Comments on RDF documents
ed. Charles Campbell, C. M. Sperberg-McQueen, Henry S. Thompson
10 March 2003
 _________________________________________________________________
 * 1. [1]Notes on RDF Primer
 + 1.1. [2]Design question, complexity (substantive)
 + 1.2. [3]Whitespace handling (schema-related)
 * 2. [4]Notes on RDF Concepts and Abstract Syntax
 + 2.1. [5]Mapping from lexical forms to values (schema-related,
 terminological)
 + 2.2. [6]Values without lexical forms (schema-related,
 important)
 + 2.3. [7]Lexical forms, strings, and character sequences
 (schema-related, editorial)
 + 2.4. [8]Strings for natural-language data (substantive)
 + 2.5. [9]Typos and minor editorial notes
 * 3. [10]Notes on RDF Semantics
 + 3.1. [11]The "meaning" of literals (editorial)
 + 3.2. [12]Types as lexical mappings (schema-related)
 + 3.3. [13]Miscellaneous editorial notes
 * 4. [14]Notes on RDF/XML Syntax Specification (Revised)
 + 4.1. [15]Manifest typing in the instance (policy)
 + 4.2. [16]QNames (Editorial, but important)
 + 4.3. [17]Miscellaneous editorial notes
 + 4.4. [18]Normative specification of XML grammar (policy,
 substantive)
 + 4.5. [19]On the relation between RDF and off-the-shelf XML
 tools (policy, substantive)
 _________________________________________________________________
 NOTE:
 [These notes have been considered and approved by the W3C XML Schema
 Working Group, and are transmitted to the RDF Core Working Group as
 comments on the last-call drafts of various RDF-related documents.]
 $Id: xml-schema-rdf-notes.html,v 1.11 2003年03月10日 21:31:34 cmsmcq Exp $
 The XML Schema Working Group congratulates the RDF Core Working Group
 on progressing its several documents to Last Call; we apologize for
 the late submission of these comments, and hope that they prove
 helpful.
 Our comments include some which bear directly on the use of XML
 Schema's simple types by RDF, to which we believe you wished us to
 give particular attention.
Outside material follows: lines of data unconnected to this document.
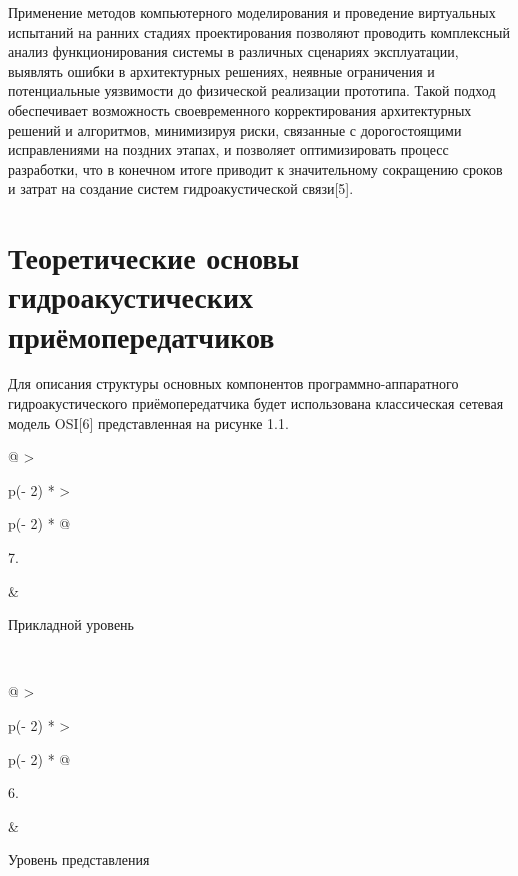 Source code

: Применение методов компьютерного моделирования и проведение виртуальных
испытаний на ранних стадиях проектирования позволяют проводить
комплексный анализ функционирования системы в различных сценариях
эксплуатации, выявлять ошибки в архитектурных решениях, неявные
ограничения и потенциальные уязвимости до физической реализации
прототипа. Такой подход обеспечивает возможность своевременного
корректирования архитектурных решений и алгоритмов, минимизируя риски,
связанные с дорогостоящими исправлениями на поздних этапах, и позволяет
оптимизировать процесс разработки, что в конечном итоге приводит к
значительному сокращению сроков и затрат на создание систем
гидроакустической связи{[}5{]}.

\section{Теоретические основы гидроакустических
приёмопередатчиков}\label{ux442ux435ux43eux440ux435ux442ux438ux447ux435ux441ux43aux438ux435-ux43eux441ux43dux43eux432ux44b-ux433ux438ux434ux440ux43eux430ux43aux443ux441ux442ux438ux447ux435ux441ux43aux438ux445-ux43fux440ux438ux451ux43cux43eux43fux435ux440ux435ux434ux430ux442ux447ux438ux43aux43eux432}

\label{_Toc167813676}{}Для описания структуры основных
компонентов программно-аппаратного гидроакустического приёмопередатчика
будет использована классическая сетевая модель OSI{[}6{]} представленная
на рисунке 1.1.

\begin{longtable}[]{@{}
  >{\raggedright\arraybackslash}p{(\columnwidth - 2\tabcolsep) * }
  >{\raggedright\arraybackslash}p{(\columnwidth - 2\tabcolsep) * }@{}}
\toprule\noalign{}
\begin{minipage}[b]{\linewidth}\raggedright
7.
\end{minipage} & \begin{minipage}[b]{\linewidth}\raggedright
Прикладной уровень
\end{minipage} \\
\midrule\noalign{}
\endhead
\bottomrule\noalign{}
\endlastfoot
\end{longtable}

\begin{longtable}[]{@{}
  >{\raggedright\arraybackslash}p{(\columnwidth - 2\tabcolsep) * }
  >{\raggedright\arraybackslash}p{(\columnwidth - 2\tabcolsep) * }@{}}
\toprule\noalign{}
\begin{minipage}[b]{\linewidth}\raggedright
6.
\end{minipage} & \begin{minipage}[b]{\linewidth}\raggedright
Уровень представления
\end{minipage} \\
\midrule\noalign{}
\endhead
\bottomrule\noalign{}
\endlastfoot
\end{longtable}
In the text which follows, these are
 labeled "schema-related". Some other comments, in contrast, relate to
 important and difficult technical and policy questions relating to
 language design and tool usage; these are labeled "policy". We hope
 that you will give these comments very serious consideration, but we
 do not pretend to any special standing in raising them, other than as
 representative members of the XML community at large. Finally, there
 are some other questions which are not directly related to XML Schema
 or to XML in general, and for which we therefore pretend to no
 particular expertise or standing, but which we happened to notice and
 which we call to your attention, as any technically minded reader
 might do, in the hopes that doing so may be useful to you; these are
 labeled "substantive" or "editorial" as the case might be.
1. Notes on RDF Primer
 RDF Primer, section 2.4 Typed literals
 [20]http://www.w3.org/TR/rdf-primer/#typedliterals
 [20] http://www.w3.org/TR/rdf-primer/#typedliterals
1.1. Design question, complexity (substantive)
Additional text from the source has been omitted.